Physics professor spends sabbatical working with ceramic armor


Scott Steckenrider, professor of physics at Illinois College, spent his sabbatical this past academic year working with a company in Maryland on developing nondestructive evaluation (NDE) methods for transparent ceramic armor which is used for windows on military vehicles from Humvees to ships.

“This builds on work that I have been doing for the past several years with Argonne National Lab doing similar analyses of opaque ceramic armor which is primarily being developed for non-window applications in personnel-carrying vehicles such as Humvees, Strykers and even combat ambulances,” Steckenrider said.

All of the materials used are advanced ceramics. These are very high-strength materials often used in a layered composite configuration to absorb as much impact energy as possible without allowing penetration of projectiles, according to Steckenrider.

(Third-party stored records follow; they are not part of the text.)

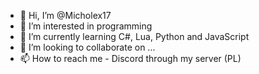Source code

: - 👋 Hi, I’m @Micholex17
- 👀 I’m interested in programming
- 🌱 I’m currently learning C#, Lua, Python and JavaScript
- 💞️ I’m looking to collaborate on ...
- 📫 How to reach me - Discord through my server (PL)

<!---
Micholex17/Micholex17 is a ✨ special ✨ repository because its `README.md` (this file) appears on your GitHub profile.
You can click the Preview link to take a look at your changes.
--->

Steckenrider says that his major contribution is in the NDE elements, using optical, ultrasonic, microwave and other methods to look for “defects” in the ceramic components.

“We are hopeful that the funding for this work will be extended, allowing me to bring some of the research back to the IC campus. However, even if it is not, we are hoping to find additional avenues of support for the work, so there may still be possibilities for getting IC students involved down the road,” Steckenrider said.

Steckenrider was in Maryland working for Technology Assessment & Transfer Inc. which is a diversified advanced materials research and development company.